Courtray pris, l'armée resta encore quelque temps en Flandre, et sur le point de combattre celle des ennemis dans la plaine de Bruges, où toutefois on ne fut que sur les apparences. Les Hollandois avoient marché jusque-là, et faisoient mine de vouloir se joindre à nous pour entreprendre quelques grands desseins ; et c'en auroit été un bien grand que de donner bataille, nos forces jointes aux leurs. Le tout se passa sans coup férir. Guillaume de Nassau, prince d'Orange,22 qui étoit lors leur capitaine général, plut à Monsieur et à M. le duc d'Enghien ; il étoit beau de visage et avoit été fort bien fait. Depuis quelques années sa taille s'étoit gâtée ; comme il avoit une casaque volante, lorsqu'il étoit dans la plaine de Bruges, ce défaut ne parut point. L'on dit qu'il avoit beaucoup de mérite et de cœur, dont il avoit donné des marques en plusieurs occasions, entre autres dans une révolte qui se fit quelque temps avant sa mort, qu'il apaisa par sa résolution et la vigoureuse manière dont il agit. Ce nom de Nassau est si heureux pour être brave et pour bien réussir dans la Flandre, qu'il ne sera pas difficile à ceux qui auront vu les histoires de ce pays de concevoir une grande idée de ceux qui le portent maintenant. Ce prince avoit épousé la fille du roi d'Angleterre23 : cette alliance parut fort avantageuse par sa grandeur ; et tous ceux qui se piquent d'être bons politiques crurent bien dès lors, quoique les troubles d'Angleterre ne fussent pas commencés, que ce seroit la perte de cette maison en partie, si elle ne l'étoit en tout. Pour l'ordinaire les républiques n'aiment pas que ceux qui ont leurs armées entres les mains fassent nuls pas qui témoignent aller à la souveraineté ; et c'est le moyen de les en démettre, dès qu'ils en ont le moindre soupçon. Toutefois, à l'égard de M. le prince d'Orange, les désordres d'Angleterre vinrent trop tôt après son mariage, pour pouvoir donner des soupçons contre lui.

Revenons à la plaine de Bruges.

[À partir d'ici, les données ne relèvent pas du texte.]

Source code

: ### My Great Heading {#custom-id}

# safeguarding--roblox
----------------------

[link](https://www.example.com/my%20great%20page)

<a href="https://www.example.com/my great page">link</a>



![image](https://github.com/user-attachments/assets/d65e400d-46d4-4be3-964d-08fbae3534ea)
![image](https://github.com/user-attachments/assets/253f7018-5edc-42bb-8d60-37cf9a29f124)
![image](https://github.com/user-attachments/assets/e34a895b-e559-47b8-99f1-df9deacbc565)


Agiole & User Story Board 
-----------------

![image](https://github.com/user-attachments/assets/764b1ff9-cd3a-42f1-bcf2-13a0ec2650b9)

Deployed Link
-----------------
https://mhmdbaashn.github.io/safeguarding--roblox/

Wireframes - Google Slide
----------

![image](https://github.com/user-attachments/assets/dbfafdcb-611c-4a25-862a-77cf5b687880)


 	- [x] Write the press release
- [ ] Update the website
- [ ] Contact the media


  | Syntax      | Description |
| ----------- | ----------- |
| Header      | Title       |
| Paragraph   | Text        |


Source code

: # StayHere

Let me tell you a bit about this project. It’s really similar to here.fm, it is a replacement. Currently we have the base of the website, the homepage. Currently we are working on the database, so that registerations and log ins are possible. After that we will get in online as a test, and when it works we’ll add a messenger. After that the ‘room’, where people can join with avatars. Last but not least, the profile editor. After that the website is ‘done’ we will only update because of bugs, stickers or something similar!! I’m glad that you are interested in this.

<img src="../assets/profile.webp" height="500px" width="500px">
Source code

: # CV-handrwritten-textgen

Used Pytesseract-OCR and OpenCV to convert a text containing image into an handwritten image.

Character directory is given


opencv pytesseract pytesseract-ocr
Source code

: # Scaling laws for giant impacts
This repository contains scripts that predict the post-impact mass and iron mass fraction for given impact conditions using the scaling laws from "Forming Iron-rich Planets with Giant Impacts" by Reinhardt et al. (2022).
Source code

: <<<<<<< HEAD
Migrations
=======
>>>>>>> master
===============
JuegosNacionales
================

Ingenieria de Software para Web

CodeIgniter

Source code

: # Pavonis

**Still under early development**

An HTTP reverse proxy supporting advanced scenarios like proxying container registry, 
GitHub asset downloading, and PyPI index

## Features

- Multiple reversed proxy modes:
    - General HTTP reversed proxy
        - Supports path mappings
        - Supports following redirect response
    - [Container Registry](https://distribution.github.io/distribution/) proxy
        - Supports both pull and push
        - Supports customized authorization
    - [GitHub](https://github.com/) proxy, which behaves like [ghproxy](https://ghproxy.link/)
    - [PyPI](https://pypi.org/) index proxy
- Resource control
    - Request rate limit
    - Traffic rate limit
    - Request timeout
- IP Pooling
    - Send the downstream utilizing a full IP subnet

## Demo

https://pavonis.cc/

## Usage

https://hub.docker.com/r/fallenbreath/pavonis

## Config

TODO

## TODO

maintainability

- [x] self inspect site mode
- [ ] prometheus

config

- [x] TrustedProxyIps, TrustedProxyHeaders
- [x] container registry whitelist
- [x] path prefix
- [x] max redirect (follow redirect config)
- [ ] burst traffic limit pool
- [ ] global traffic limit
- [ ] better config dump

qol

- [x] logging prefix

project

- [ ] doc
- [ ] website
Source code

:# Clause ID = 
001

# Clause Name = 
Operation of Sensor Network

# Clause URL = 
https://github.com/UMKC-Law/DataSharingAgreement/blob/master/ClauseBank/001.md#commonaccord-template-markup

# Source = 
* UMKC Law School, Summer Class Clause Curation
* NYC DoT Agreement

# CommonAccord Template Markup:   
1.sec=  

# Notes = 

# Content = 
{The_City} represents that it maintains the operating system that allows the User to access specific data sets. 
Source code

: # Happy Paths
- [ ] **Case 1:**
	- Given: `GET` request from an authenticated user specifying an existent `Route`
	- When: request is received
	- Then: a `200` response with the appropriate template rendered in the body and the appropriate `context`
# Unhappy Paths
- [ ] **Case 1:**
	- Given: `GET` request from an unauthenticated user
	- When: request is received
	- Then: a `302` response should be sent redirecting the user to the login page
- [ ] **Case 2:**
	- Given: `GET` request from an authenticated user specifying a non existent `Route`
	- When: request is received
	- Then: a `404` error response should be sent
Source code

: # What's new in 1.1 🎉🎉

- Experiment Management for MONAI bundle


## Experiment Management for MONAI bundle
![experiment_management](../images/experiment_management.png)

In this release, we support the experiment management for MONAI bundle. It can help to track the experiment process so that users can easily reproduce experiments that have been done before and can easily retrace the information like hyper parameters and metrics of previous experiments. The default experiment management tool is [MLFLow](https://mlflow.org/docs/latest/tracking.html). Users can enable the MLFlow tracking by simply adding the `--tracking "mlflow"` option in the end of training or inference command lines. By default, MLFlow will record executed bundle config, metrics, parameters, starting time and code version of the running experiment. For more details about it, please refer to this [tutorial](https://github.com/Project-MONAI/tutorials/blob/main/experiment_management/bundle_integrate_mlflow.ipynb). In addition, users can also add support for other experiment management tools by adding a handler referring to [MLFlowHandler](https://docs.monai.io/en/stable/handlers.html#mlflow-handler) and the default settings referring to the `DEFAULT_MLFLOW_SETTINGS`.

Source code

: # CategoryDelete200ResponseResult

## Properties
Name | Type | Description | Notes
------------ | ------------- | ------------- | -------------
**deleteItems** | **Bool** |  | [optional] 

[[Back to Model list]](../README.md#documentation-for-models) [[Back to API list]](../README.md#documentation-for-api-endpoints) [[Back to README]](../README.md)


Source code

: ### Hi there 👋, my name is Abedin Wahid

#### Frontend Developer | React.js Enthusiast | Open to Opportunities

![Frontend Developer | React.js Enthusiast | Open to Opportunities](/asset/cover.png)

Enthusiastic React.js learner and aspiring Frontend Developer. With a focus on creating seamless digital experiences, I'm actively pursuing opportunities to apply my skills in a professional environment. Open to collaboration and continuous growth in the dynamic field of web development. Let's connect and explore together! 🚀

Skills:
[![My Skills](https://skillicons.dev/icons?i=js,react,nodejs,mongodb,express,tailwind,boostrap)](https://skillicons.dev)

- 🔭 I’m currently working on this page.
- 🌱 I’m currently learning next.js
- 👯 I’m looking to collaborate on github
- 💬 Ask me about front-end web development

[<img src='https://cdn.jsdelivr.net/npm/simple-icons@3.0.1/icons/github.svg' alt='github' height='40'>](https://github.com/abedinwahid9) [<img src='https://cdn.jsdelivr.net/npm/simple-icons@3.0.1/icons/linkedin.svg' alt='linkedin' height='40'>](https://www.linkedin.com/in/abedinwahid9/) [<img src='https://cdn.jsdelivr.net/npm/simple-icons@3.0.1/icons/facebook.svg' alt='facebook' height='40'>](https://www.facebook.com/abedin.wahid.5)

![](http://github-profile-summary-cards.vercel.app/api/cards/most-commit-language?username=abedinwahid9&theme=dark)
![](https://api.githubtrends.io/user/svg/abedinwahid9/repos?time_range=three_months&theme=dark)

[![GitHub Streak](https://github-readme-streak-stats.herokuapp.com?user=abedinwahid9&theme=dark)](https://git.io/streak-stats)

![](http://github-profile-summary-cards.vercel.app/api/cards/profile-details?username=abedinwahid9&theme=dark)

Pendant le temps que notre armée et la hollandoise y séjournèrent, il y eut quantité de soldats qui y moururent de chaud et de soif ; il fit une chaleur incroyable cette année-là ; la canicule n'a jamais été si rude. Les Hollandois s'en retournèrent en leur pays, où ils assiégèrent, si je ne me trompe, le Sas de Gand24 ; et nos troupes à leur retour assiégèrent Mardick25 pour une seconde fois, parce que, depuis que Monsieur l'avoit pris, les Espagnols l'avoient repris. Ce siége fut poussé chaudement ; aussi y eut-il quantité de gens de qualité tués en une sortie que firent les assiégés : La Roche-Guyon,26 premier gentilhomme de la chambre du roi, jeune, très-bien fait, et fils unique de M. de Liancourt ; le comte de Fleix,27 de la maison de Foix, gendre de madame la marquise de Senecey, dame d'honneur de la reine ; le chevalier de Fiesque28 ; Le Terrail, maréchal de camp ; le marquis de Thémines, mestre de camp du régiment de Navarre, et le baron de Grignan, capitaine au régiment de Navarre, et le baron de Grignan, capitaine au régiment des gardes, furent de ce nombre. M. le duc de Nemours fut blessé à la jambe. Toutes ces morts causèrent beaucoup de déplaisir et de chagrin à la cour, qui étoit à Fontainebleau. Madame de Senecey et madame la comtesse de Fiesque étoient les plus à plaindre dans ce malheur ; les enfants qu'elles perdoient été d'honnêtes gens, surtout le chevalier de Fiesque, qui étoit le plus sage et le plus dévot gentilhomme de la cour. je regrettai ces deux-là particulièrement, parce qu'ils étoient plus de mes amis que les autres : ils étoient tous gens de mérite et de qualité. M. le duc d'Enghien rapporta aussi des marques du péril où il avoit été exposé dans ce siége ; il avoit couru risque d'être tué d'une grenade qui creva si près de lui, comme il étoit dans la tranchée, qu'il en eut tout le visage brûlé.29 J'en appris la nouvelle avec assez de joie, et l'aversion que j'avois pour lui me fit même souhaiter qu'il en eût le visage défiguré. Il n'y parut cependant en aucune manière.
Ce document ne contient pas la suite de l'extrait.